Dewa Pengatur Nasib terus mengamati sekeliling, tempat yang katanya terbaik di akhirat benar-benar buruk. Lebih mirip bangunan tua yang lama kosong dari pada ruang tamu. Dia benar-benar heran bagaimana Raja Akhirat bisa betah tinggal di tempat seperti ini. Selain suram, jerit dan tangis memilukan selalu terdengar setiap saat.

“Silakan, tehnya ….” tawar Raja akhirat.

“Tak perlu repot,” jawab Dewa Pengatur Nasib.

“Bila berkenan, sudikah Dewa menjawab pertanyaan hamba tadi, apakah nasib bisa diubah?” Raja Akhirat kembali bertanya.

“Hmmm,” Dewa Pengatur Nasib meniup napas panjang, berdiam beberapa saat baru kemudian menjawab pertanyaan dari penguasa akhirat itu. “Ada takdir yang yang memang tak bisa berubah dan ada yang bisa ….”

“Apa artinya itu?” saut Raja Akhirat alisnya terangkat. Air mukanya berubah cerah. Dia begitu antusias mendengar penuturan Dewa Pengatur Nasib.

“Seseorang takkan bisa mengubah dia lahir dari siapa, lelaki atau perempuan, umurnya di dunia dan hal hal seperti itu. Adapun tentang perjalanan hidupnya, itu bisa berubah tergantung usaha orang itu selama hidup di dunia,” terang Dewa Pengatur Nasib sambil meniup-niup teh, dan meminumnya perlahan.

“Hmm, aku benar-benar tak menyangka, ada teh senikmat ini di akhirat!” puji Dewa Pengatur Nasib menikmati secangkir teh yang disuguhkan.
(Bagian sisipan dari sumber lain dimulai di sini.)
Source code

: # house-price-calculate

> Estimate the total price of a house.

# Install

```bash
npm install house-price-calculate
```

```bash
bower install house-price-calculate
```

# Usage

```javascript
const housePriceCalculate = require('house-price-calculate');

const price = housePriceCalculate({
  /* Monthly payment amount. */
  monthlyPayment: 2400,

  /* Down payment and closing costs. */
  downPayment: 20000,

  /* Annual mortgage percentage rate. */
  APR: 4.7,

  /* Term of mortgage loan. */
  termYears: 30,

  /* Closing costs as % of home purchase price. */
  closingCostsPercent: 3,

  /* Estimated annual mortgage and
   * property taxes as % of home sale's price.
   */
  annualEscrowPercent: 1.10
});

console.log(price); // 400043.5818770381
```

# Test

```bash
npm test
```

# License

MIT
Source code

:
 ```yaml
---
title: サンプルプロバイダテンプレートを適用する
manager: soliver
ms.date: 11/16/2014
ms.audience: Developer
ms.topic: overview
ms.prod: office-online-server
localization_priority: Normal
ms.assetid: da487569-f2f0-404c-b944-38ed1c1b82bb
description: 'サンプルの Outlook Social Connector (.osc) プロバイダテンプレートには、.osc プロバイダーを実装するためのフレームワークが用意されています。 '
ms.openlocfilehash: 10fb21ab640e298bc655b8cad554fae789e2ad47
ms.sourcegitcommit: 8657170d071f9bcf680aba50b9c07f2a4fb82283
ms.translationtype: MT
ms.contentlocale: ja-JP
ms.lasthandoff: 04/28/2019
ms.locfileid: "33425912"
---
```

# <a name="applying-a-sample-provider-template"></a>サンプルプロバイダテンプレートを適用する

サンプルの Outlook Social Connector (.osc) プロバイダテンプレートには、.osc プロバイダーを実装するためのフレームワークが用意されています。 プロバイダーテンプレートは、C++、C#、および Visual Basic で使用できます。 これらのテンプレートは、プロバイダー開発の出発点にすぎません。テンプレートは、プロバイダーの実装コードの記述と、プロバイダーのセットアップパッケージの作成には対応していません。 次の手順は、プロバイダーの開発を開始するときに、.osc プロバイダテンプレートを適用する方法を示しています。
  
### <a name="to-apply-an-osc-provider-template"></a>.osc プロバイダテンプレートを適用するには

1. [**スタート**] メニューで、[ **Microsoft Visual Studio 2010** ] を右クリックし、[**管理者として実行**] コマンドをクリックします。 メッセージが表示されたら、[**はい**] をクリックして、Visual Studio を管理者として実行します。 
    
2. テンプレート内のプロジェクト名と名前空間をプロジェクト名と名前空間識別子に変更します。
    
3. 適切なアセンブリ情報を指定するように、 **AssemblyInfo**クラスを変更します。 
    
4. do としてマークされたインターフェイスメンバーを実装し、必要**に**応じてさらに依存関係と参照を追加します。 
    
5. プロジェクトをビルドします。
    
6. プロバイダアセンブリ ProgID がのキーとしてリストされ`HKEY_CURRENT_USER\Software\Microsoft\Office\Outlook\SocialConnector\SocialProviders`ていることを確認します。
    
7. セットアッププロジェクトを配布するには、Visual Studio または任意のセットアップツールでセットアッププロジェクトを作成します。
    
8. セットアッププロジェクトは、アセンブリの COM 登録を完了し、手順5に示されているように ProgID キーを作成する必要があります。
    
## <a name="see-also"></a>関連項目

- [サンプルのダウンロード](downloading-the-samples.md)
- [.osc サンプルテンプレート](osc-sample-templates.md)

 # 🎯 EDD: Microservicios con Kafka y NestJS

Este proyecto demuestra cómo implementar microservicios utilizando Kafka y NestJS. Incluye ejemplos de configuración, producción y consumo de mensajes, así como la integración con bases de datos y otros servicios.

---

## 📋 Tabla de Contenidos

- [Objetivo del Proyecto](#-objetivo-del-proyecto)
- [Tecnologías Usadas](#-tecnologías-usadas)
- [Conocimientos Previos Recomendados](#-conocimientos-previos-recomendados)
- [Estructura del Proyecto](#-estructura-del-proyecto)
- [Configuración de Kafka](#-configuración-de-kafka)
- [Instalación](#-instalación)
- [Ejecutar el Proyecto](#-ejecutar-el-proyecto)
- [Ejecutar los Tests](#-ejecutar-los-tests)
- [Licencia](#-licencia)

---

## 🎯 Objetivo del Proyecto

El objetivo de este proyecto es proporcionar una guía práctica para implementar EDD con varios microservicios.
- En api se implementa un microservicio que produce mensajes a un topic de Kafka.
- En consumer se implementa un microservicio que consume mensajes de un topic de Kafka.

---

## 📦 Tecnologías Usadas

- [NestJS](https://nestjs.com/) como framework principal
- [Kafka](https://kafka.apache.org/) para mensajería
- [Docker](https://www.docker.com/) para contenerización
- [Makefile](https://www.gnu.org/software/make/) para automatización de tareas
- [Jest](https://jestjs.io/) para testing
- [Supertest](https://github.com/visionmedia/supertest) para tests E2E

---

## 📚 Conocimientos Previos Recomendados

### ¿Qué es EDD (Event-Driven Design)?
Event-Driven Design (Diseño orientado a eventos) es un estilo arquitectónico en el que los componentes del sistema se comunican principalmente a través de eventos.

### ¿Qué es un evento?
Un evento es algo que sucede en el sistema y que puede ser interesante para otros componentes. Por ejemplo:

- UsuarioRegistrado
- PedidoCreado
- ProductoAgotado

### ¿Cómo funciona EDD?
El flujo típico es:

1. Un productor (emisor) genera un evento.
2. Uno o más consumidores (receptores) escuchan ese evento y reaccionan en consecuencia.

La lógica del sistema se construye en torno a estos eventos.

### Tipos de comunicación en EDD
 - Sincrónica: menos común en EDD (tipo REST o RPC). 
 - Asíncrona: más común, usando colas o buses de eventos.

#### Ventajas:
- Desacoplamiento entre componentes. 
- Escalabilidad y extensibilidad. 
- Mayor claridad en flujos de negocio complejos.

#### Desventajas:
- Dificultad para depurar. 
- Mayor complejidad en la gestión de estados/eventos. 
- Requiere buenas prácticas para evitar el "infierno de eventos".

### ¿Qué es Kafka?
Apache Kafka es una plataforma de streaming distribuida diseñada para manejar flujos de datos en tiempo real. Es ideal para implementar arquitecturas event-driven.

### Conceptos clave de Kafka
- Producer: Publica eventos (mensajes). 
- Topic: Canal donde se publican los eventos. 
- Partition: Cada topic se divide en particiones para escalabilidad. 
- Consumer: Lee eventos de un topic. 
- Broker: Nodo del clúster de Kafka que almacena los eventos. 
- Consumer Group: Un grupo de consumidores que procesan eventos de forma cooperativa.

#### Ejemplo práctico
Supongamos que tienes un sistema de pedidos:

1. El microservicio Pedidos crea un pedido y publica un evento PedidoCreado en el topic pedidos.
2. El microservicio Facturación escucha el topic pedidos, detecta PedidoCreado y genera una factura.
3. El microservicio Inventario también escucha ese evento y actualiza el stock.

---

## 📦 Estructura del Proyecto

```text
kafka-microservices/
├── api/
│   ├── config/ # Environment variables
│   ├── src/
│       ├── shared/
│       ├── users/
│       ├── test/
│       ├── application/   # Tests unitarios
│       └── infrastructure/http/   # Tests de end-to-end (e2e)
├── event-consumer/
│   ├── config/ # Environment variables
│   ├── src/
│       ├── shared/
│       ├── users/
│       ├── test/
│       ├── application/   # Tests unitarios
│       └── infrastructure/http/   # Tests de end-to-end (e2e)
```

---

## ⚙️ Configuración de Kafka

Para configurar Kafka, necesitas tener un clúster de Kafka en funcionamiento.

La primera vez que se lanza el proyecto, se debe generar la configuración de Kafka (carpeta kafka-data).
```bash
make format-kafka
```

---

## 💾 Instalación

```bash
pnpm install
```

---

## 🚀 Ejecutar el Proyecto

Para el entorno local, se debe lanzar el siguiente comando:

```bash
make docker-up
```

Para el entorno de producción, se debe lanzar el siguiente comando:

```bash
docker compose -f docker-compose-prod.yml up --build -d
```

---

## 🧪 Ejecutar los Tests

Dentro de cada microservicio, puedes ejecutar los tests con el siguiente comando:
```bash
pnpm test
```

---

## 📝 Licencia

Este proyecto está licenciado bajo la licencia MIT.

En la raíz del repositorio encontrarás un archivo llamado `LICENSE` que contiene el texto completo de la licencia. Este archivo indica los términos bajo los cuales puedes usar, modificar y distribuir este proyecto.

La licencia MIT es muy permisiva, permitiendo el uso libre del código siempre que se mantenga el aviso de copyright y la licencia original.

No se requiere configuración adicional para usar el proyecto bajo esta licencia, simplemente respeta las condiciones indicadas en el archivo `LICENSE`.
“Teh itu tumbuh di lembah penyiksaan, dengan abu roh roh penasaran yang lebur di neraka sebagai pupuknya.”

“Glek!” Dewa Pengatur Nasib langsung tersedak kaget, buru-buru dia menaruh kembali teh yang tadi begitu dia nikmati. Dia sama sekali tak menyangka kalau minuman itu berasal dari saripati roh-roh penasaran.

“Tolong jelaskan lebih rinci, hamba masih belum mengerti?” tanya Raja Akhirat penasaran.

“Alam dan semesta akan menuntun seseorang menjalani takdirnya. Seseorang yang ditakdir miskin, dia akan mengalami hal-hal sial yang selalu merugikan. Alam dan semesta, akan menciptakan kondisi itu terus menerus, hujan, gagal panen dan situasi-situasi seperti itu. Tapi, bila tidak putus asa dan terus berusaha dan berdoa, takdirnya miskin bisa berubah. Begitu juga orang yang ditakdirkan jahat, lingkungan akan membuatnya semakin jahat, tapi kalau seseorang itu bisa mendapati kembali nuraninya, dia bisa menjadi baik dan terputus dari jerat nasib buruk yang harus dia jalani.”

Raja akhirat manggut-manggut mulai mengerti apa yang dijelaskan Dewa Pengatur Nasib, bahwa jerat nasib buruk itu sejatinya bisa diubah.

“Bagaimana dengan nasib buruk, Panglima Tiang Feng?” saut  Raja Akhirat kembali bertanya.

Alis Dewa Pengatur Nasib terangkat, dia sedikit kaget dengan pertanyaan Raja Akhirat tentang Panglima Tiang Feng. Dewa yang secara khusus ditugaskan oleh Kaisar langit itu mencoba menebak-nebak, dan menyelami apa yang sebenarnya ada dalam benak Raja Akhirat, sang penguasa alam bawah tanah yang tak punya perasaan, tegas dan sadis, tapi tiba-tiba tertarik dengan nasib buruk Panglima Tiang Feng.